I pinched his side, and he cried, “Ow!” We laughed. The rest of the elevator population seemed relieved to get away from us when the doors slid open on the parking lot level. Lil was parked in an Authorized Vehicle Only spot, reading the LA
Times
.

When Darren saw the Bentley, he stopped in his tracks. “Where’d you get the money to bail me out? Five grand? That’s a lot of cash.”

“I put up a bond.”

“Did one penny of that come from
him
?”

“Stop.”

“I’m not having any part of you being a whore.”

I didn’t know what came over me, maybe the stress of the past few days, maybe the insult, or maybe the fact that I couldn’t speak properly to defend myself. But a ball of kinetic energy ran from my heart and down my right arm, and in order to release it, the only thing I could do was slap Darren across the face.

The
clap
of it echoed through the parking lot. Lil looked up from her paper. Darren crouched from the impact. The feeling of regret dropped into my belly even as my hand wanted to slap him again and again.

I folded it into a fist and stuck out my index finger. “Get in the car. If you are one minute late for your sister, Theo’s face will look handsome in comparison.” My throat was getting sore from all the harsh whispering, but I was sure I could lecture him for another half-hour if I had to.

He looked enraged with the red marks across his cheek, and his mouth was set in stone, the muscles of his face making tense lines in his jaw. I was a little afraid. Just a little, because I could fight, and I could take a hit. I would do both if I had to.

“The car is ready,” Lil said, suddenly standing beside us with her calm, professional demeanor. She held out her hand toward the open back door of the Bentley. “Please.”
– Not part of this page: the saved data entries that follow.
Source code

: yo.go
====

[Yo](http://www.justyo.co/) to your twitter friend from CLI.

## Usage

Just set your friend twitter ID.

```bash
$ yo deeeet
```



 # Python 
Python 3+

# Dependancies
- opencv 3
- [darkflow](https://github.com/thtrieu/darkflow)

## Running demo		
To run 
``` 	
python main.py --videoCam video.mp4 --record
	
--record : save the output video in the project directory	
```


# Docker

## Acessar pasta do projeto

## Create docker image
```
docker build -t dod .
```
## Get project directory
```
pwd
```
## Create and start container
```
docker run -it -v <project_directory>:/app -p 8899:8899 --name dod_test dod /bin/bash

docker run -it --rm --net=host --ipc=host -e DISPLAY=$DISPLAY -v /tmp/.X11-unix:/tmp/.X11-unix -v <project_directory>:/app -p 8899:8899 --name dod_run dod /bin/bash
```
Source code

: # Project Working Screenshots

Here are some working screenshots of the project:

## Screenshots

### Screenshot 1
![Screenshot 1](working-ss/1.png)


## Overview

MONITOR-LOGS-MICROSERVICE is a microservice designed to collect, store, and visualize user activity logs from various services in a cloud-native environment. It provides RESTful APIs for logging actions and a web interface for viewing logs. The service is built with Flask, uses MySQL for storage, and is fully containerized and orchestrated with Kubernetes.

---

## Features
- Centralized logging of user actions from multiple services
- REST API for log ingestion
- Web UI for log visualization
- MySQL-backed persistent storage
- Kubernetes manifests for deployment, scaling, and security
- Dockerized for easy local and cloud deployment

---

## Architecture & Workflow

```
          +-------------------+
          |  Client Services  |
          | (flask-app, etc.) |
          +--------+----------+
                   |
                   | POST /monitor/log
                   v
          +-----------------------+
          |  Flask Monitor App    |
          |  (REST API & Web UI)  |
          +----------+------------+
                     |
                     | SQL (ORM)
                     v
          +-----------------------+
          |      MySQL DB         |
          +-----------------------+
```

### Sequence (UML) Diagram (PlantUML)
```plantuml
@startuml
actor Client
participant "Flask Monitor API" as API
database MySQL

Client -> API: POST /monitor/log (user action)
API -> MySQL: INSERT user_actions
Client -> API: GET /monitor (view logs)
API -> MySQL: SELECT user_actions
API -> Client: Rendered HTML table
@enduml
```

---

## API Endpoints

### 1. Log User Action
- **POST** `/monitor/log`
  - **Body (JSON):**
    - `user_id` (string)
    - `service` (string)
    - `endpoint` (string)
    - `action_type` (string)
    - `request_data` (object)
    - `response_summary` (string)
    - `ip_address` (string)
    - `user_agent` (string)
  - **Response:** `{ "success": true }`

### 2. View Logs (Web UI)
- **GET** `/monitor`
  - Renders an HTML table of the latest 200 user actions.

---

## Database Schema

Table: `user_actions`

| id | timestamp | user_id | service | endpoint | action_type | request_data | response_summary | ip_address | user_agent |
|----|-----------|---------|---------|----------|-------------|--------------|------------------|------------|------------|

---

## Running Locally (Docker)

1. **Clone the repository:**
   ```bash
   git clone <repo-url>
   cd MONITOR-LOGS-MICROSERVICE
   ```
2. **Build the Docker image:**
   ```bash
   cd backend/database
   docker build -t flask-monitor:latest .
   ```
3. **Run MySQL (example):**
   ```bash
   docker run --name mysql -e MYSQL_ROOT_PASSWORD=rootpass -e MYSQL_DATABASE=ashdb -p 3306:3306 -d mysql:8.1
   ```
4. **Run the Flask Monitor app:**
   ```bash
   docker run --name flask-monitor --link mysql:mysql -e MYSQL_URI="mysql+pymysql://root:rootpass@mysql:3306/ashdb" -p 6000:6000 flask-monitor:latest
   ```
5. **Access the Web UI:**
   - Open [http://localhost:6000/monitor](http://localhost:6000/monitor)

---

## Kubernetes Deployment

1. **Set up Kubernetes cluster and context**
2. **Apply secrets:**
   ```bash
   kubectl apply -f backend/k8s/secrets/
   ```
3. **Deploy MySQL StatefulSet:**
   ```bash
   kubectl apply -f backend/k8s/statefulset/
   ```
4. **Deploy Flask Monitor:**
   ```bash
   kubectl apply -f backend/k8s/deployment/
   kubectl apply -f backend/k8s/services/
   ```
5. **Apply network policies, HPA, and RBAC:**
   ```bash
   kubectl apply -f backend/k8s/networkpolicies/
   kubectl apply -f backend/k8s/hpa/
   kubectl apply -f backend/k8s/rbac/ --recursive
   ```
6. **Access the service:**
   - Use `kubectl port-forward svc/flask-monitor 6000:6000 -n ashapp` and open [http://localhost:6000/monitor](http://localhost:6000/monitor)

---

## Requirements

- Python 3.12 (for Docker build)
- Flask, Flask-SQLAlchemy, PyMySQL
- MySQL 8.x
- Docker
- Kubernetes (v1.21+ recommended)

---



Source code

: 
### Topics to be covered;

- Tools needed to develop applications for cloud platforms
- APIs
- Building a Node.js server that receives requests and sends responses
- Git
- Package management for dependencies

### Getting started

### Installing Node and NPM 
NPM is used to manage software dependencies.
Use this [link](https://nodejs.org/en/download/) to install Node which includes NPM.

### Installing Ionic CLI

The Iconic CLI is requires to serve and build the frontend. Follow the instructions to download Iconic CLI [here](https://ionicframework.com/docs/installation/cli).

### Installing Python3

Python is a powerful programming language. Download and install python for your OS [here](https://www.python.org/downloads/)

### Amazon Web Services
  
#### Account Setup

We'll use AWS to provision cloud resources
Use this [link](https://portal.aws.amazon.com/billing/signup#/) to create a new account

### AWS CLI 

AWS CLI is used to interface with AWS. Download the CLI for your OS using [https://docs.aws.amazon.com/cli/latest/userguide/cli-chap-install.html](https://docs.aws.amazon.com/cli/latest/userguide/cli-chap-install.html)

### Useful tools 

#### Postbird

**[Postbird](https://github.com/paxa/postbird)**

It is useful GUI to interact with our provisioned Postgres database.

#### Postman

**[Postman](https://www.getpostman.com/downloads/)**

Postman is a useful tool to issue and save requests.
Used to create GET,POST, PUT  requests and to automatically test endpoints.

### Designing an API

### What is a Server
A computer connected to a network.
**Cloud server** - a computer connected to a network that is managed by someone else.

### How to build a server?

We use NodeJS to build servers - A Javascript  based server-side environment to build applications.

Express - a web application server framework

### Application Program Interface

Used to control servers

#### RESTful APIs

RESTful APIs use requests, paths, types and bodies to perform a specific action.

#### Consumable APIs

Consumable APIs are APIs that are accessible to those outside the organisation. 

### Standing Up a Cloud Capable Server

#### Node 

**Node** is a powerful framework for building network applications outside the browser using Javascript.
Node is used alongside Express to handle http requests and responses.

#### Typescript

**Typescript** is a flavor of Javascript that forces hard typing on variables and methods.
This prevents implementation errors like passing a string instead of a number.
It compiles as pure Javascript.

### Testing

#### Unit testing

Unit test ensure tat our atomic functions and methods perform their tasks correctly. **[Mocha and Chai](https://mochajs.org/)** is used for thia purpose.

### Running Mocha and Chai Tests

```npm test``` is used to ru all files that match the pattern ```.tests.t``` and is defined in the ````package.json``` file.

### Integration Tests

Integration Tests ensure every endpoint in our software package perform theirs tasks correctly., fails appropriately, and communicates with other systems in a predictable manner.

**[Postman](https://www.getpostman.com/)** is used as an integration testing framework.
I thought for a moment he’d opt for the bus, but I knew he had no money on him, because it had come back to me in an envelope of personal effects, along with a pocket knife he wasn’t allowed to carry and a few credit cards. He also knew that public transportation would take hours on a Saturday. Despite his self-sabotage, he didn’t want to miss Gabby’s wake.

I nodded at Lil and walked toward the car, not looking behind me to see if he followed. My shoes clonked on the concrete, made louder from the enclosed space. I climbed into the back seat of the car and slid over, looking out the window so I wouldn’t see if he was coming or not. If he saw me watching him, he would be more likely to turn around and take the bus out of pride.

I heard him get in, and the door snapped closed. That was when I discovered how wide that car really was.

Lil dropped him in front of his house. He didn’t wait for her to open the door for him. There was a pause. I didn’t look at him, but I held out the yellow receipt from Kaylee as I whispered, “Three hundred. Cash.”